▶ Required action:
Identify all lines of the data containing the string "with" and copy them.

▶ Data under study:
Segment Open

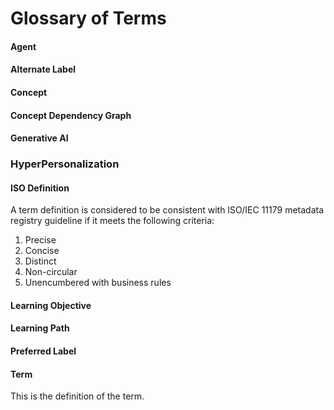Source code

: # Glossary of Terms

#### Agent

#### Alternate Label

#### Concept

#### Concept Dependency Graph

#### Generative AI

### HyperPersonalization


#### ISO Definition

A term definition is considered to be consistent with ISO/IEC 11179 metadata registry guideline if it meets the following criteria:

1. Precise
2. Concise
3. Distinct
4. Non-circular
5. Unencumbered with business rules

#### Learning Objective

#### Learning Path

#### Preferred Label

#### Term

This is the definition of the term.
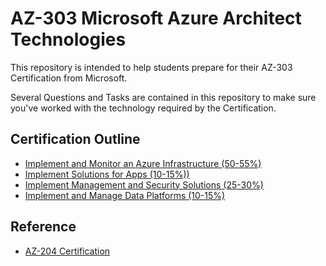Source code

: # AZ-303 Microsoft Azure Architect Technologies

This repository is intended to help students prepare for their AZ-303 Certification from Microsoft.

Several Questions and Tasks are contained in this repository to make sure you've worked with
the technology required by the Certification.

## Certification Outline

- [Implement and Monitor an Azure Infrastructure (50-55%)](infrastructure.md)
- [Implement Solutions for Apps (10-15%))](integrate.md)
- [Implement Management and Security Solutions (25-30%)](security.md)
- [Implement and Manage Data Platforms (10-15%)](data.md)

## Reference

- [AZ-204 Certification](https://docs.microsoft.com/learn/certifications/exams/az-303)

Segment Closed
Segment Open

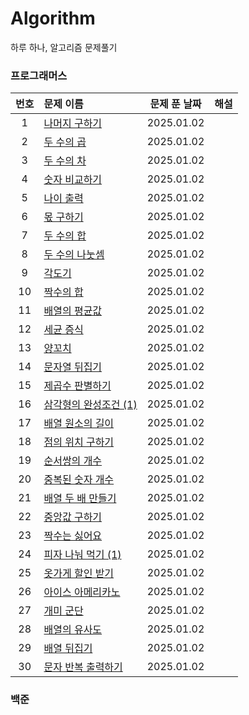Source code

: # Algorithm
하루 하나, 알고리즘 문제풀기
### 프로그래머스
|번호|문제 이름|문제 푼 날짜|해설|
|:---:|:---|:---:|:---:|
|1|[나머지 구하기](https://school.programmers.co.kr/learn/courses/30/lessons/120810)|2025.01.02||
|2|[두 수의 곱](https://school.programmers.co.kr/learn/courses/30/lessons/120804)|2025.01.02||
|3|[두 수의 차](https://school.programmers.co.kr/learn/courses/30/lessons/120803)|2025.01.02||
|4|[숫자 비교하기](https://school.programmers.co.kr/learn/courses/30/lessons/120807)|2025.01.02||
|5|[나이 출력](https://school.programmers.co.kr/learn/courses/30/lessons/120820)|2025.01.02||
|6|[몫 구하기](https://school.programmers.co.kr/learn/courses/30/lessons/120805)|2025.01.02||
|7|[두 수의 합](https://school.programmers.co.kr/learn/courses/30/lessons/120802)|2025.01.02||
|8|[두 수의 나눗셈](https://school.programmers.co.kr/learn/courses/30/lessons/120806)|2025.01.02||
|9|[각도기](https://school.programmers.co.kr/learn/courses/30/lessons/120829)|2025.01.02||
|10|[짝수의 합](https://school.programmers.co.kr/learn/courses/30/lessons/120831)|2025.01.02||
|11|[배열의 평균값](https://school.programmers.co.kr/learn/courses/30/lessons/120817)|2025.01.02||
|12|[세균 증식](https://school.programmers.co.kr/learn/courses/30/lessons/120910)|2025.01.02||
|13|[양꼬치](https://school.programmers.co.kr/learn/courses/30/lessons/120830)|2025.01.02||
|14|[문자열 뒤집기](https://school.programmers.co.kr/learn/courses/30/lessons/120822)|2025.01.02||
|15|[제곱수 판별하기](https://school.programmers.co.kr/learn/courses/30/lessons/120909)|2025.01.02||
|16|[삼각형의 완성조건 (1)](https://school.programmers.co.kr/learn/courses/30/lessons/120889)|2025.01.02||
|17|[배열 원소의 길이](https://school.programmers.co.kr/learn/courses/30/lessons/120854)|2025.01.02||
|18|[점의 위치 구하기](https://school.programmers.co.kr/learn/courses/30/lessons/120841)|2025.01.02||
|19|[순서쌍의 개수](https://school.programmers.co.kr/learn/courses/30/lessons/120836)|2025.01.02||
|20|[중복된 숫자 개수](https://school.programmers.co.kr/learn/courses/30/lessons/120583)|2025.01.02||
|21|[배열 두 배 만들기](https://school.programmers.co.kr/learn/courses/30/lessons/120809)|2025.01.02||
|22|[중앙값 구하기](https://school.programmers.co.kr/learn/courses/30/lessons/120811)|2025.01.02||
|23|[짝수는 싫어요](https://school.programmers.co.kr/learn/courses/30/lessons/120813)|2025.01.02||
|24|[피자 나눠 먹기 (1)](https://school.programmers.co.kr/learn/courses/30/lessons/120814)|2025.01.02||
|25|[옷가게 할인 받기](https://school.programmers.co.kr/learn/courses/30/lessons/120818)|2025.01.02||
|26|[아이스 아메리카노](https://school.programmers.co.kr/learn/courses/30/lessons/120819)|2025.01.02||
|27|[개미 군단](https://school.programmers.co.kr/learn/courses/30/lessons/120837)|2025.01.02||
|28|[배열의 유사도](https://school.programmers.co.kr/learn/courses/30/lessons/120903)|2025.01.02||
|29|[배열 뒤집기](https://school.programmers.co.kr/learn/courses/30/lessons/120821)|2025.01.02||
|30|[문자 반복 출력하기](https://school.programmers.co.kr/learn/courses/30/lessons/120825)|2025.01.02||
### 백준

Segment Closed
Segment Open

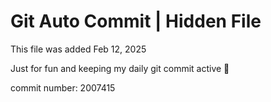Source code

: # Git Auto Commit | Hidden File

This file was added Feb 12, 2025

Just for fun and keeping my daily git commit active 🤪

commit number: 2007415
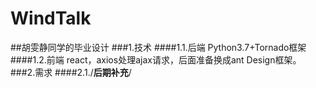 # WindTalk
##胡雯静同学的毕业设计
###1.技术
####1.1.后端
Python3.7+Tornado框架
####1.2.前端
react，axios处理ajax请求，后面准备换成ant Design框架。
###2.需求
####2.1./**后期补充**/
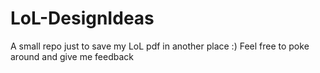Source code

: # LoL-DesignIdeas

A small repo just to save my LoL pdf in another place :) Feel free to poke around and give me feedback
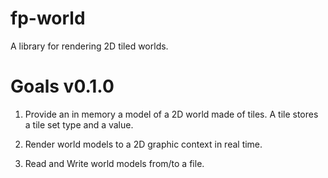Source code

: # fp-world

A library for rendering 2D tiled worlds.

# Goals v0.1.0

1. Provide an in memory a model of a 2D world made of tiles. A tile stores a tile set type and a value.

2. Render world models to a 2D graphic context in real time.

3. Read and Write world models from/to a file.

Segment Closed

▶ Result of this task:
A term definition is considered to be consistent with ISO/IEC 11179 metadata registry guideline if it meets the following criteria:
5. Unencumbered with business rules
Several Questions and Tasks are contained in this repository to make sure you've worked with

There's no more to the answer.